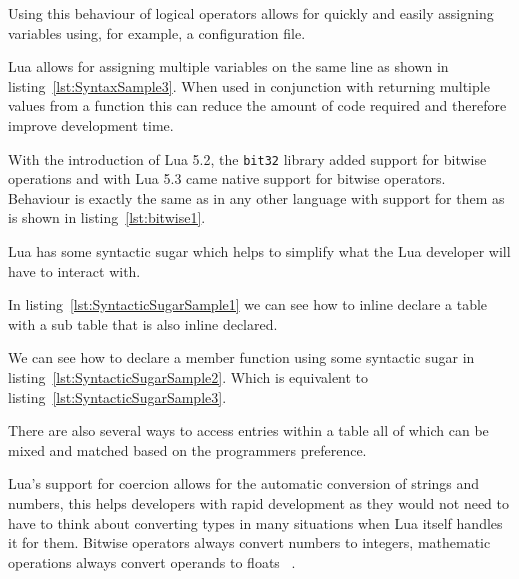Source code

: \documentclass[11pt,a4paper,titlepage]{report}
\begin{document}
	Using this behaviour of logical operators allows for quickly and easily assigning variables using, for example, a configuration file.

	Lua allows for assigning multiple variables on the same line as shown in listing~\ref{lst:SyntaxSample3}. When used in conjunction with returning multiple values from a function this can reduce the amount of code required and therefore improve development time.
	 

	With the introduction of Lua 5.2, the \texttt{bit32} library added support for bitwise operations and with Lua 5.3 came native support for bitwise operators. Behaviour is exactly the same as in any other language with support for them as is shown in listing~\ref{lst:bitwise1}.
	 

	Lua has some syntactic sugar which helps to simplify what the Lua developer will have to interact with.
	
	
	In listing~\ref{lst:SyntacticSugarSample1} we can see how to inline declare a table with a sub table that is also inline declared.

	
	We can see how to declare a member function using some syntactic sugar in listing~\ref{lst:SyntacticSugarSample2}. Which is equivalent to listing~\ref{lst:SyntacticSugarSample3}.

	

	There are also several ways to access entries within a table all of which can be mixed and matched based on the programmers preference.

	

	Lua's support for coercion allows for the automatic conversion of strings and numbers, this helps developers with rapid development as they would not need to have to think about converting types in many situations when Lua itself handles it for them. Bitwise operators always convert numbers to integers, mathematic operations always convert operands to floats ~\cite{LuaMan}.
	
\end{document}
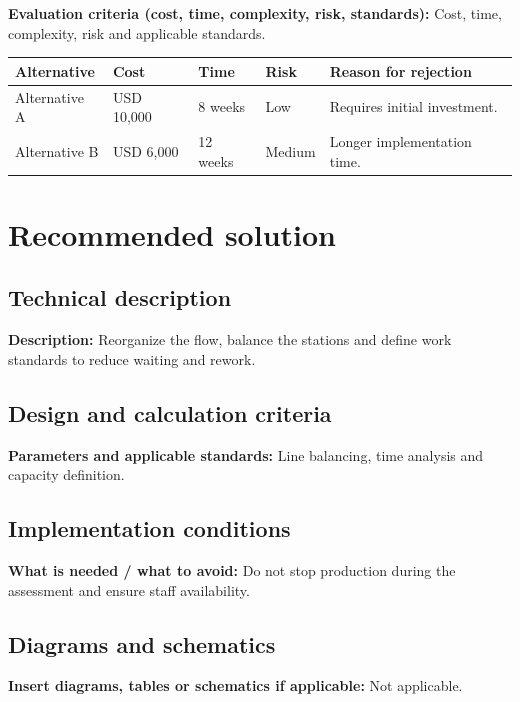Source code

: \documentclass[11pt,a4paper]{article}
\newcommand{\campo}[2]{\noindent\textbf{\textcolor{irdblack}{#1:}} \textcolor{irdblack}{#2}\par\vspace{0.3em}}
\begin{document}
\campo{Evaluation criteria (cost, time, complexity, risk, standards)}{Cost, time, complexity, risk and applicable standards.}

\vspace{0.5cm}

\begin{center}
\renewcommand{\arraystretch}{1.4}
\begin{tabular}{@{}p{3cm}p{2.2cm}p{2.2cm}p{2.2cm}>{\raggedright\arraybackslash}p{4.4cm}@{}}
\toprule
\textbf{\color{irdblack}Alternative} & \textbf{\color{irdblack}Cost} & \textbf{\color{irdblack}Time} & \textbf{\color{irdblack}Risk} & \textbf{\color{irdblack}Reason for rejection} \\
\midrule
Alternative A & USD 10,000 & 8 weeks & Low & Requires initial investment. \\
\addlinespace
Alternative B & USD 6,000 & 12 weeks & Medium & Longer implementation time. \\
\bottomrule
\end{tabular}
\end{center}

\section{Recommended solution}

\subsection{Technical description}
\campo{Description}{Reorganize the flow, balance the stations and define work standards to reduce waiting and rework.}

\subsection{Design and calculation criteria}
\campo{Parameters and applicable standards}{Line balancing, time analysis and capacity definition.}

\subsection{Implementation conditions}
\campo{What is needed / what to avoid}{Do not stop production during the assessment and ensure staff availability.}

\subsection{Diagrams and schematics}
\campo{Insert diagrams, tables or schematics if applicable}{Not applicable.}
\end{document}
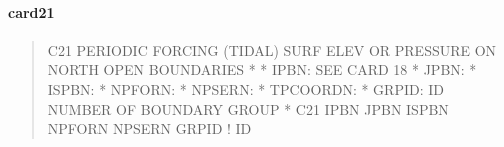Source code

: \documentclass[letterpaper,10pt,english]{sphinxmanual}
\begin{document}
\paragraph{card21}
\label{\detokenize{inputfiles/runcontrol/card21:card21}}\label{\detokenize{inputfiles/runcontrol/card21::doc}}\begin{quote}

\begin{sphinxVerbatim}[commandchars=\\\{\}]
\PYGZhy{}\PYGZhy{}\PYGZhy{}\PYGZhy{}\PYGZhy{}\PYGZhy{}\PYGZhy{}\PYGZhy{}\PYGZhy{}\PYGZhy{}\PYGZhy{}\PYGZhy{}\PYGZhy{}\PYGZhy{}\PYGZhy{}\PYGZhy{}\PYGZhy{}\PYGZhy{}\PYGZhy{}\PYGZhy{}\PYGZhy{}\PYGZhy{}\PYGZhy{}\PYGZhy{}\PYGZhy{}\PYGZhy{}\PYGZhy{}\PYGZhy{}\PYGZhy{}\PYGZhy{}\PYGZhy{}\PYGZhy{}\PYGZhy{}\PYGZhy{}\PYGZhy{}\PYGZhy{}\PYGZhy{}\PYGZhy{}\PYGZhy{}\PYGZhy{}\PYGZhy{}\PYGZhy{}\PYGZhy{}\PYGZhy{}\PYGZhy{}\PYGZhy{}\PYGZhy{}\PYGZhy{}\PYGZhy{}\PYGZhy{}\PYGZhy{}\PYGZhy{}\PYGZhy{}\PYGZhy{}\PYGZhy{}\PYGZhy{}\PYGZhy{}\PYGZhy{}\PYGZhy{}\PYGZhy{}\PYGZhy{}\PYGZhy{}\PYGZhy{}\PYGZhy{}\PYGZhy{}\PYGZhy{}\PYGZhy{}\PYGZhy{}\PYGZhy{}\PYGZhy{}\PYGZhy{}\PYGZhy{}\PYGZhy{}\PYGZhy{}\PYGZhy{}\PYGZhy{}\PYGZhy{}\PYGZhy{}
C21 PERIODIC FORCING (TIDAL) SURF ELEV OR PRESSURE ON NORTH OPEN BOUNDARIES
*
*  IPBN: SEE CARD 18
*  JPBN:
*  ISPBN:
*  NPFORN:
*  NPSERN:
*  TPCOORDN: 
*  GRPID: ID NUMBER OF BOUNDARY GROUP
*
C21    IPBN    JPBN   ISPBN  NPFORN  NPSERN      GRPID ! ID
\end{sphinxVerbatim}
\end{quote}
\end{document}
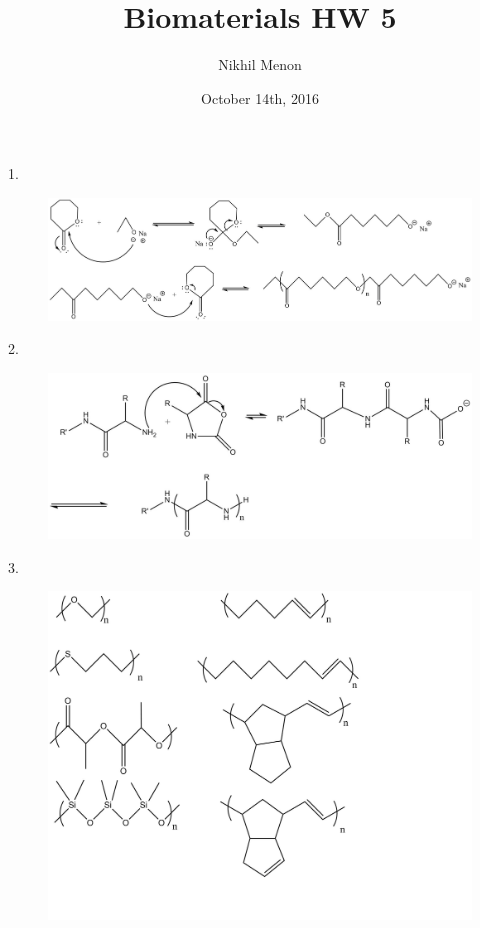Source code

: \documentclass{article}
\title{Biomaterials HW 5}
\author{Nikhil Menon}
\date{October 14th, 2016}
\begin{document}
\maketitle

1. \begin{figure}[h]
\centering
\includegraphics[scale=0.3]{P1.png}
\end{figure}

2. \begin{figure}[h]
\centering
\includegraphics[scale=0.4]{P2.png}
\end{figure}
\vspace{50mm}

3. \begin{figure}[h]
\centering
\includegraphics[scale=0.25]{P3.png}
\end{figure}
\end{document}
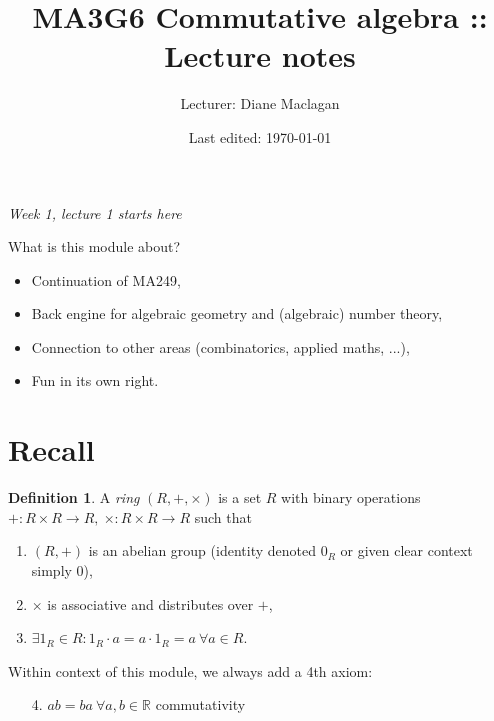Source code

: \documentclass[a4paper]{article}
\title{MA3G6 Commutative algebra :: Lecture notes}
\author{Lecturer: Diane Maclagan}
\date{Last edited: \today}
\theoremstyle{definition}
\newtheorem{defn}{Definition}[subsection]
\begin{document}
\maketitle
\thispagestyle{empty}

\tableofcontents
\thispagestyle{empty}
\newpage
\setcounter{page}{1}

\begin{flushright}
\textit{Week 1, lecture 1 starts here}
\end{flushright}

What is this module about?
\begin{itemize}
\item Continuation of MA249,
\item Back engine for algebraic geometry and (algebraic) number theory,
\item Connection to other areas (combinatorics, applied maths, ...),
\item Fun in its own right.
\end{itemize}

\section*{Recall}
\begin{defn}
A \textit{ring} $(R,+,\times)$ is a set $R$ with binary operations $+:R\times R\rightarrow R,\ \times:R\times R\rightarrow R$ such that
\begin{enumerate}
\item $(R,+)$ is an abelian group (identity denoted $0_R$ or given clear context simply 0),
\item $\times$ is associative and distributes over $+$,
\item $\exists 1_R\in R:1_R\cdot a = a\cdot 1_R=a\ \forall a \in R$.
\end{enumerate}
\end{defn}
Within context of this module, we always add a 4th axiom:
\begin{enumerate}
\item[4.] $ab=ba \ \forall a,b\in \mathbb R$ \qquad commutativity
\end{enumerate}
\end{document}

AIM OF THE TASK:
Omit the pictures, then output the rest of the listing exactly.

TASK OUTPUT:
Source code

: \documentclass[11pt,a4paper,titlepage]{report}
\begin{document}
	Using this behaviour of logical operators allows for quickly and easily assigning variables using, for example, a configuration file.

	Lua allows for assigning multiple variables on the same line as shown in listing~\ref{lst:SyntaxSample3}. When used in conjunction with returning multiple values from a function this can reduce the amount of code required and therefore improve development time.
	 

	With the introduction of Lua 5.2, the \texttt{bit32} library added support for bitwise operations and with Lua 5.3 came native support for bitwise operators. Behaviour is exactly the same as in any other language with support for them as is shown in listing~\ref{lst:bitwise1}.
	 

	Lua has some syntactic sugar which helps to simplify what the Lua developer will have to interact with.
	
	
	In listing~\ref{lst:SyntacticSugarSample1} we can see how to inline declare a table with a sub table that is also inline declared.

	
	We can see how to declare a member function using some syntactic sugar in listing~\ref{lst:SyntacticSugarSample2}. Which is equivalent to listing~\ref{lst:SyntacticSugarSample3}.

	

	There are also several ways to access entries within a table all of which can be mixed and matched based on the programmers preference.

	

	Lua's support for coercion allows for the automatic conversion of strings and numbers, this helps developers with rapid development as they would not need to have to think about converting types in many situations when Lua itself handles it for them. Bitwise operators always convert numbers to integers, mathematic operations always convert operands to floats ~\cite{LuaMan}.
	
\end{document}
Source code

: \documentclass[11pt,a4paper]{article}
\newcommand{\campo}[2]{\noindent\textbf{\textcolor{irdblack}{#1:}} \textcolor{irdblack}{#2}\par\vspace{0.3em}}
\begin{document}
\campo{Evaluation criteria (cost, time, complexity, risk, standards)}{Cost, time, complexity, risk and applicable standards.}

\vspace{0.5cm}

\begin{center}
\renewcommand{\arraystretch}{1.4}
\begin{tabular}{@{}p{3cm}p{2.2cm}p{2.2cm}p{2.2cm}>{\raggedright\arraybackslash}p{4.4cm}@{}}
\toprule
\textbf{\color{irdblack}Alternative} & \textbf{\color{irdblack}Cost} & \textbf{\color{irdblack}Time} & \textbf{\color{irdblack}Risk} & \textbf{\color{irdblack}Reason for rejection} \\
\midrule
Alternative A & USD 10,000 & 8 weeks & Low & Requires initial investment. \\
\addlinespace
Alternative B & USD 6,000 & 12 weeks & Medium & Longer implementation time. \\
\bottomrule
\end{tabular}
\end{center}

\section{Recommended solution}

\subsection{Technical description}
\campo{Description}{Reorganize the flow, balance the stations and define work standards to reduce waiting and rework.}

\subsection{Design and calculation criteria}
\campo{Parameters and applicable standards}{Line balancing, time analysis and capacity definition.}

\subsection{Implementation conditions}
\campo{What is needed / what to avoid}{Do not stop production during the assessment and ensure staff availability.}

\subsection{Diagrams and schematics}
\campo{Insert diagrams, tables or schematics if applicable}{Not applicable.}
\end{document}
Source code

: \documentclass[letterpaper,10pt,english]{sphinxmanual}
\begin{document}
\paragraph{card21}
\label{\detokenize{inputfiles/runcontrol/card21:card21}}\label{\detokenize{inputfiles/runcontrol/card21::doc}}\begin{quote}

\begin{sphinxVerbatim}[commandchars=\\\{\}]
\PYGZhy{}\PYGZhy{}\PYGZhy{}\PYGZhy{}\PYGZhy{}\PYGZhy{}\PYGZhy{}\PYGZhy{}\PYGZhy{}\PYGZhy{}\PYGZhy{}\PYGZhy{}\PYGZhy{}\PYGZhy{}\PYGZhy{}\PYGZhy{}\PYGZhy{}\PYGZhy{}\PYGZhy{}\PYGZhy{}\PYGZhy{}\PYGZhy{}\PYGZhy{}\PYGZhy{}\PYGZhy{}\PYGZhy{}\PYGZhy{}\PYGZhy{}\PYGZhy{}\PYGZhy{}\PYGZhy{}\PYGZhy{}\PYGZhy{}\PYGZhy{}\PYGZhy{}\PYGZhy{}\PYGZhy{}\PYGZhy{}\PYGZhy{}\PYGZhy{}\PYGZhy{}\PYGZhy{}\PYGZhy{}\PYGZhy{}\PYGZhy{}\PYGZhy{}\PYGZhy{}\PYGZhy{}\PYGZhy{}\PYGZhy{}\PYGZhy{}\PYGZhy{}\PYGZhy{}\PYGZhy{}\PYGZhy{}\PYGZhy{}\PYGZhy{}\PYGZhy{}\PYGZhy{}\PYGZhy{}\PYGZhy{}\PYGZhy{}\PYGZhy{}\PYGZhy{}\PYGZhy{}\PYGZhy{}\PYGZhy{}\PYGZhy{}\PYGZhy{}\PYGZhy{}\PYGZhy{}\PYGZhy{}\PYGZhy{}\PYGZhy{}\PYGZhy{}\PYGZhy{}\PYGZhy{}\PYGZhy{}
C21 PERIODIC FORCING (TIDAL) SURF ELEV OR PRESSURE ON NORTH OPEN BOUNDARIES
*
*  IPBN: SEE CARD 18
*  JPBN:
*  ISPBN:
*  NPFORN:
*  NPSERN:
*  TPCOORDN: 
*  GRPID: ID NUMBER OF BOUNDARY GROUP
*
C21    IPBN    JPBN   ISPBN  NPFORN  NPSERN      GRPID ! ID
\end{sphinxVerbatim}
\end{quote}
\end{document}
Source code

: \documentclass{article}
\title{Biomaterials HW 5}
\author{Nikhil Menon}
\date{October 14th, 2016}
\begin{document}
\maketitle

1. \begin{figure}[h]
\centering
\includegraphics[scale=0.3]{P1.png}
\end{figure}

2. \begin{figure}[h]
\centering
\includegraphics[scale=0.4]{P2.png}
\end{figure}
\vspace{50mm}

3. \begin{figure}[h]
\centering
\includegraphics[scale=0.25]{P3.png}
\end{figure}
\end{document}
Source code

: \documentclass[a4paper]{article}
\title{MA3G6 Commutative algebra :: Lecture notes}
\author{Lecturer: Diane Maclagan}
\date{Last edited: \today}
\theoremstyle{definition}
\newtheorem{defn}{Definition}[subsection]
\begin{document}
\maketitle
\thispagestyle{empty}

\tableofcontents
\thispagestyle{empty}
\newpage
\setcounter{page}{1}

\begin{flushright}
\textit{Week 1, lecture 1 starts here}
\end{flushright}

What is this module about?
\begin{itemize}
\item Continuation of MA249,
\item Back engine for algebraic geometry and (algebraic) number theory,
\item Connection to other areas (combinatorics, applied maths, ...),
\item Fun in its own right.
\end{itemize}

\section*{Recall}
\begin{defn}
A \textit{ring} $(R,+,\times)$ is a set $R$ with binary operations $+:R\times R\rightarrow R,\ \times:R\times R\rightarrow R$ such that
\begin{enumerate}
\item $(R,+)$ is an abelian group (identity denoted $0_R$ or given clear context simply 0),
\item $\times$ is associative and distributes over $+$,
\item $\exists 1_R\in R:1_R\cdot a = a\cdot 1_R=a\ \forall a \in R$.
\end{enumerate}
\end{defn}
Within context of this module, we always add a 4th axiom:
\begin{enumerate}
\item[4.] $ab=ba \ \forall a,b\in \mathbb R$ \qquad commutativity
\end{enumerate}
\end{document}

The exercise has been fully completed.